„Vorbilder – Nachbilder“ aus einer Wunderkammer der Fotografiegeschichte: Die fotografische Lehrbildsammlung der Universität der Künste Berlin umfasst Konvolute, Alben und rund 25000 fotografische Einzelblätter. Über 300 Exponaten der Zeit von 1850 bis 1930 werden in München in 11 Themenkreisen wie Natur-, Tier- und Aktstudien, Historienbilder, Italien, Spanien und Orient präsentiert. Hier soll der Fokus auf das gewichtige Thema Architektur gerichtet werden.
In der Sammlung tauchen zahlreiche namhafte Fotografen aus dem 19. Jahrhundert auf. Genannt seien hier die Gebrüder Alinari, Éduard Baldus, Adolphe Braun, Juan Laurent, Jakob August Lorent, Albrecht Meydenbauer, Giacomo Rossetti, Alfred Stieglitz oder Renger-Patzsch.
Die großformatigen Fassadenaufnahmen der königlich preußischen Messbildanstalt wurden lange Zeit unter dem Aspekt ästhetischer Qualitäten eher abschätzig betrachtet. Inzwischen sieht die Forschung den Rang der Bilder anders. Man schätzt sie nun als wesentliche Komponenten einer frühen Denkmalpflege. Ihre große Rolle bei der Rezeption früherer Baustile im Historismus wird nicht mehr in Frage gestellt.
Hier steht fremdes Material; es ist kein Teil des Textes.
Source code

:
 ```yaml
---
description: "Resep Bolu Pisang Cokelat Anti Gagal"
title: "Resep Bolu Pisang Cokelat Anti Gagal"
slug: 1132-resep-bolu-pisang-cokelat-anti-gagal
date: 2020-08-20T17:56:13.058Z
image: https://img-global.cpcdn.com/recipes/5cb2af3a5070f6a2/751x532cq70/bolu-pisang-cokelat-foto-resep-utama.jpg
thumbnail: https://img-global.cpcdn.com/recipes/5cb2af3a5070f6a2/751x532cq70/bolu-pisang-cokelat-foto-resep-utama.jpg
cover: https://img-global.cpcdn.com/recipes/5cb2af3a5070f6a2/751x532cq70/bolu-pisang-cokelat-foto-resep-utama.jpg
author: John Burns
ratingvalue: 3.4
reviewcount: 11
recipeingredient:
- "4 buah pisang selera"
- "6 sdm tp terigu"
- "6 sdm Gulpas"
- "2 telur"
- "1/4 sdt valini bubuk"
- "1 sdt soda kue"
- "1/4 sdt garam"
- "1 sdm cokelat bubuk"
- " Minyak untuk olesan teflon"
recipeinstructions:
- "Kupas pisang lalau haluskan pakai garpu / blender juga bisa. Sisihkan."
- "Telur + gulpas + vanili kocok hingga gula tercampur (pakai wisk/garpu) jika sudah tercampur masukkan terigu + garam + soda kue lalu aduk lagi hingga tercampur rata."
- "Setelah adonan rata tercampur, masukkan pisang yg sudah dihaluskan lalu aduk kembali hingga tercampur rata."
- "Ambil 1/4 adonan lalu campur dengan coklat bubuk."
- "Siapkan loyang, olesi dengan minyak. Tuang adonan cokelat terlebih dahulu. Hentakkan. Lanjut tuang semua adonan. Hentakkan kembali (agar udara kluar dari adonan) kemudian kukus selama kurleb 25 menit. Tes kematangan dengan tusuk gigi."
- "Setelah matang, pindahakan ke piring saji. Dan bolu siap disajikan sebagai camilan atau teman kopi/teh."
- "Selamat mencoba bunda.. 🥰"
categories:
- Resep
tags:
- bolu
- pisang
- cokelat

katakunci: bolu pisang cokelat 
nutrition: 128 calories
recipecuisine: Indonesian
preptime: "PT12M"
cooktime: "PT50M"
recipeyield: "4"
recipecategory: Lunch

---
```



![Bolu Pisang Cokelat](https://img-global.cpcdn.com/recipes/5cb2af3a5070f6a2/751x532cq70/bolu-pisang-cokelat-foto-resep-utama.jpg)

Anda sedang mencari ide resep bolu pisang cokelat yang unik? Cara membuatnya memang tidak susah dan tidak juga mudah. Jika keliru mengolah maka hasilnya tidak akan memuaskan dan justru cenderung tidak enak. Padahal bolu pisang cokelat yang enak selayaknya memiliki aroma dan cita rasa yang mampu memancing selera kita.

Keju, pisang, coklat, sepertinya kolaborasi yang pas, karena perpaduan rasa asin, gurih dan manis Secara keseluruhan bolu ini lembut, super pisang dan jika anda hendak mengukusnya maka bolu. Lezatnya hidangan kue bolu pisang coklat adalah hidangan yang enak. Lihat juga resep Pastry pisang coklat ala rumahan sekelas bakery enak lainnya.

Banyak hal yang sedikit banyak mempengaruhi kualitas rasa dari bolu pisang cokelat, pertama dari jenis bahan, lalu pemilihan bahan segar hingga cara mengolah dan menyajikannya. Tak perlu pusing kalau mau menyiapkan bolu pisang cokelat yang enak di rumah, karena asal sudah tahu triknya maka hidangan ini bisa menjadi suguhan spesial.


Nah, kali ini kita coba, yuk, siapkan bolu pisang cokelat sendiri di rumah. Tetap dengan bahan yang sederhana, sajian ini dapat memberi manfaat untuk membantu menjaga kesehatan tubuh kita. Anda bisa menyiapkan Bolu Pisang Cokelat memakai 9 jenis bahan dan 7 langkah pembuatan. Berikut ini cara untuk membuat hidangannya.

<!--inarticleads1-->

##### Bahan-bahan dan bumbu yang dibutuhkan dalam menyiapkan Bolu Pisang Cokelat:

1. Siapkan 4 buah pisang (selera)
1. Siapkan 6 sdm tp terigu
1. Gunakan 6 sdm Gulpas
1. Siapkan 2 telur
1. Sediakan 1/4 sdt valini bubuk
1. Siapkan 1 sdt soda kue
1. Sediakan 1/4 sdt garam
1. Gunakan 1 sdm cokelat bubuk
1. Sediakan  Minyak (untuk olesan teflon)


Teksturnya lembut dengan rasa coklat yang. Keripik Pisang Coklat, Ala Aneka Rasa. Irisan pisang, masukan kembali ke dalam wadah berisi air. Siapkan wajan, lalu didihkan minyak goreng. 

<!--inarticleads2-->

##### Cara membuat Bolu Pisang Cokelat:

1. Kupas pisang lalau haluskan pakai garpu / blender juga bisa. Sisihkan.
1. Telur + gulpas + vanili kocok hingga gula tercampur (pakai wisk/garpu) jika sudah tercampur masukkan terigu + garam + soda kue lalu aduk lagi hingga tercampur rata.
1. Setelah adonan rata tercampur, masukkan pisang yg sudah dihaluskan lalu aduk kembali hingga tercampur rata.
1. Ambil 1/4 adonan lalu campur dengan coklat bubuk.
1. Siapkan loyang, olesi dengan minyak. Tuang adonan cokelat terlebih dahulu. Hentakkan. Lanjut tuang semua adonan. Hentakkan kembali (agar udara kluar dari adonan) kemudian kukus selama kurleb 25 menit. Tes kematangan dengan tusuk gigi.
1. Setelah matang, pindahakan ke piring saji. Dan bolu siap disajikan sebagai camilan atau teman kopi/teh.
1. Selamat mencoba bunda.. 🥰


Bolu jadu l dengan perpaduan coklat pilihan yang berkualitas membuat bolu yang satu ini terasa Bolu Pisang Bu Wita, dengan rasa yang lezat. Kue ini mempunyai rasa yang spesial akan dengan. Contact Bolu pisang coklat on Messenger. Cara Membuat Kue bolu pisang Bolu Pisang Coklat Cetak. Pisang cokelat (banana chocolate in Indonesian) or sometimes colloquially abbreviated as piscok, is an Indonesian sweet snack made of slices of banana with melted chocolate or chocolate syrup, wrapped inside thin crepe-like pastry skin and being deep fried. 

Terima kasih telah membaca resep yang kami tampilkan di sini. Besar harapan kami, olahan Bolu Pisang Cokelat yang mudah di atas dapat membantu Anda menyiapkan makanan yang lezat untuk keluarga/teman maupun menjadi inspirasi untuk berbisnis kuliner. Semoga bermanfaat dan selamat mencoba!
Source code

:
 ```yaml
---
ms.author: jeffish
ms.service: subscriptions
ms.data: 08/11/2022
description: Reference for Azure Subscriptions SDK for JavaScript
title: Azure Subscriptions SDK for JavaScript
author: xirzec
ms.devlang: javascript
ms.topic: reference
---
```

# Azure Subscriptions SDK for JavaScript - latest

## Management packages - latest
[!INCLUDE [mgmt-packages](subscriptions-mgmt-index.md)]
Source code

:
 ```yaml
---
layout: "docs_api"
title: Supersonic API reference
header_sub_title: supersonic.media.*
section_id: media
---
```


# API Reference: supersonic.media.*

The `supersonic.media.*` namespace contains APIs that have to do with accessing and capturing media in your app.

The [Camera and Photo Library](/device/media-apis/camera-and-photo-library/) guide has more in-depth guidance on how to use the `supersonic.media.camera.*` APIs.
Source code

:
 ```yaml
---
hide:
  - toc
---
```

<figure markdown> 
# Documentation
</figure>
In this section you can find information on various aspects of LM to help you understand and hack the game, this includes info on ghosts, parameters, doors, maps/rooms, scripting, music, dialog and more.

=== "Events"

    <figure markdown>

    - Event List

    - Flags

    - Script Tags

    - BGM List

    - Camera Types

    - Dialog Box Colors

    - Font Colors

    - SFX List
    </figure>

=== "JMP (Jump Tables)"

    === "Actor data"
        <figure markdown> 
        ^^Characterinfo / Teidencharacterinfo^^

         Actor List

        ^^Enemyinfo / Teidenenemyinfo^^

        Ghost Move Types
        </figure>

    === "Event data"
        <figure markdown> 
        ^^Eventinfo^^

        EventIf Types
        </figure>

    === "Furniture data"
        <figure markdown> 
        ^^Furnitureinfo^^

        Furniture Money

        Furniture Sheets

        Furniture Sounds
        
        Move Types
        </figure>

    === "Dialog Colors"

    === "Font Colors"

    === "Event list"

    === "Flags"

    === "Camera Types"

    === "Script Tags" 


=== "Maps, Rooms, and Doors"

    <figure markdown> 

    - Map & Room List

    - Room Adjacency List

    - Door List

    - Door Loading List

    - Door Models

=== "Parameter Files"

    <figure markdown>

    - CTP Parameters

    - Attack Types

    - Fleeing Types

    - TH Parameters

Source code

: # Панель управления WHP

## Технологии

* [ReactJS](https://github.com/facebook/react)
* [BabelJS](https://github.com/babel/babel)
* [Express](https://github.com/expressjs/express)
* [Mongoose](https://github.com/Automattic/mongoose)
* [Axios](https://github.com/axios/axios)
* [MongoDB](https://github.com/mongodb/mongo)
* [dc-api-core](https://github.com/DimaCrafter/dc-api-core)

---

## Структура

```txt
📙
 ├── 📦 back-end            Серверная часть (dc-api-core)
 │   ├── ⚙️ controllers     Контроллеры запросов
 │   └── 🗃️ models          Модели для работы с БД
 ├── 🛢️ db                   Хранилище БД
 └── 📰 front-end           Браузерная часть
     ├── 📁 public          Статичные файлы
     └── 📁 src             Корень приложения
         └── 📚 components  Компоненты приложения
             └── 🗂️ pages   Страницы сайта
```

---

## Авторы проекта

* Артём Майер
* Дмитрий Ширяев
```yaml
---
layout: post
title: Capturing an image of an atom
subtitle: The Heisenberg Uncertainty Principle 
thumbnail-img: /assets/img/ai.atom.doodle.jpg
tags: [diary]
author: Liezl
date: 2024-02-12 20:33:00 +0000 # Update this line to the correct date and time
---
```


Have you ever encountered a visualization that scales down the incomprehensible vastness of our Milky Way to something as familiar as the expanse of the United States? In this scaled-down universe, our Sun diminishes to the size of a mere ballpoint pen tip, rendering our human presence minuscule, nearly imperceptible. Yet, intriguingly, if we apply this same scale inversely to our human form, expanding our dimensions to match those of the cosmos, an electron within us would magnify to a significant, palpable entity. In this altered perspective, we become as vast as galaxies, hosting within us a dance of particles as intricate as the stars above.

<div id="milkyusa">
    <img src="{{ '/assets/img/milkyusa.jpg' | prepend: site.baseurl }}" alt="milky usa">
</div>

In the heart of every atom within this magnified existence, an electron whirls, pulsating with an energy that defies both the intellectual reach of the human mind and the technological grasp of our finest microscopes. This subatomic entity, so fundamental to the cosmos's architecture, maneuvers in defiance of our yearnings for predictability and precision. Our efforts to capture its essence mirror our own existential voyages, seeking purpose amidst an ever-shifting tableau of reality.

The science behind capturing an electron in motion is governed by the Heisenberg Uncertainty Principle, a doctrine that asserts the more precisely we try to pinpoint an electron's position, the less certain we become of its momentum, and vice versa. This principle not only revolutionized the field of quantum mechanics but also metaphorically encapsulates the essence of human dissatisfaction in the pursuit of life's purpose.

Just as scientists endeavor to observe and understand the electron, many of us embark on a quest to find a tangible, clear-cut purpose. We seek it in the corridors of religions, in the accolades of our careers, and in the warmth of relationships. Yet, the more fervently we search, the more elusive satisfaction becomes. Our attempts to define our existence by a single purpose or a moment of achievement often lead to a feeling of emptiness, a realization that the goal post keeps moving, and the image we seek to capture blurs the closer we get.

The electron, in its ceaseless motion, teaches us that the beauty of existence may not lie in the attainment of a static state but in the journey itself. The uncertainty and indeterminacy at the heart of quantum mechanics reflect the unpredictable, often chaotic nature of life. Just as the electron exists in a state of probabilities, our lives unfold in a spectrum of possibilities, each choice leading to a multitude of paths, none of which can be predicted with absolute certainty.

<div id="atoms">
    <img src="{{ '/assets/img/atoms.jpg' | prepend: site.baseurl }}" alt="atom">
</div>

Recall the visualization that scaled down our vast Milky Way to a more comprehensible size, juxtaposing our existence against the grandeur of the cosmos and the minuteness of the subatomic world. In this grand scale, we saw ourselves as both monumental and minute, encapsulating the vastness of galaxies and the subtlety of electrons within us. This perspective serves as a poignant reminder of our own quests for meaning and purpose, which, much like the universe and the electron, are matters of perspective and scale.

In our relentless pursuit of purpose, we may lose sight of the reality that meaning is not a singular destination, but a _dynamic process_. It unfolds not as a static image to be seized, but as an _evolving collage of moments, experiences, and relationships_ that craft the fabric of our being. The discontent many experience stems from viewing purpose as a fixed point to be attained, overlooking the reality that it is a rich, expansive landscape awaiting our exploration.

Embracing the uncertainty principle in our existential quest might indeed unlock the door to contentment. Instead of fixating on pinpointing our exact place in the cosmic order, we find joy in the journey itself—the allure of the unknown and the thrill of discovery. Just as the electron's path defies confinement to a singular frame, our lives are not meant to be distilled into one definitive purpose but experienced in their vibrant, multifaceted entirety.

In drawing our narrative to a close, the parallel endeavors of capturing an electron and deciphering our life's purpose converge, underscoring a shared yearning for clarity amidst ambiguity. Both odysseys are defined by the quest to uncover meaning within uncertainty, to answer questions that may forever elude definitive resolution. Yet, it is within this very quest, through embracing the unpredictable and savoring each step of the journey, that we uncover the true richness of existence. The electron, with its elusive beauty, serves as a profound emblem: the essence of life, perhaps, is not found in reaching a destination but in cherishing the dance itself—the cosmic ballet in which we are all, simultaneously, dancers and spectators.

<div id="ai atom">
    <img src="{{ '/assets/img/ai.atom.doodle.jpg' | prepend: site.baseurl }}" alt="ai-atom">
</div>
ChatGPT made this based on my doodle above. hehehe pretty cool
Die Gebrauchsspuren auf den kräftigen Kartons, auf die man die Originalabzüge aufgezogen hat, belegen den intensiven langjährigen Einsatz in der Lehre. Der Erhaltungszustand der Blätter ist trotz alledem hervorragend. Für die Ausstellung hat man sie sorgfältig mit Passepartouts, Glas und Rahmen versehen. Ausstellungstechnisch ist das ohne Zweifel unabdingbar. Einige wenige Beispiele sind hingegen im Original zu bewundern.
Die Präsentation unterstützt nun auch eine Neubewertung der ästhetischen Qualitäten der Aufnahmen. Der sorgfältig aufbereitete Katalog regt unmittelbar zu Nachrecherchen an. Der Rezensent findet für das Beispiel des Palazzo Vendramin-Calergie in Venedig, aufgenommen zwischen 1853 und 1855 von Jakob August Lorent, im Internet unschwer eine Rezeption der Fensterformen an einem Wohngebäude in Köln, entworfen von de Voss & Müller, erbaut von 1883-1885. Trotz klar erkennbarer Übernahmen von wichtigen Details war im neuen Kontext ein eigenständiger Entwurf entstanden.
Unter der Überschrift „Neues Sehen“ gibt Ludger Derenthal im Katalog Auskunft über die 41 Aufnahmen von Renger-Patzsch in der Sammlung, die in einer Auswahl die sehenswerte Ausstellung schließlich auch zeitlich abrunden. Die Ankündigung, dass die hier gehobenen Schätze demnächst auch ins Internet gestellt werden kann nur begrüßt werden. Dann haben sich Arbeit und die eingesetzten Mittel vollends gelohnt.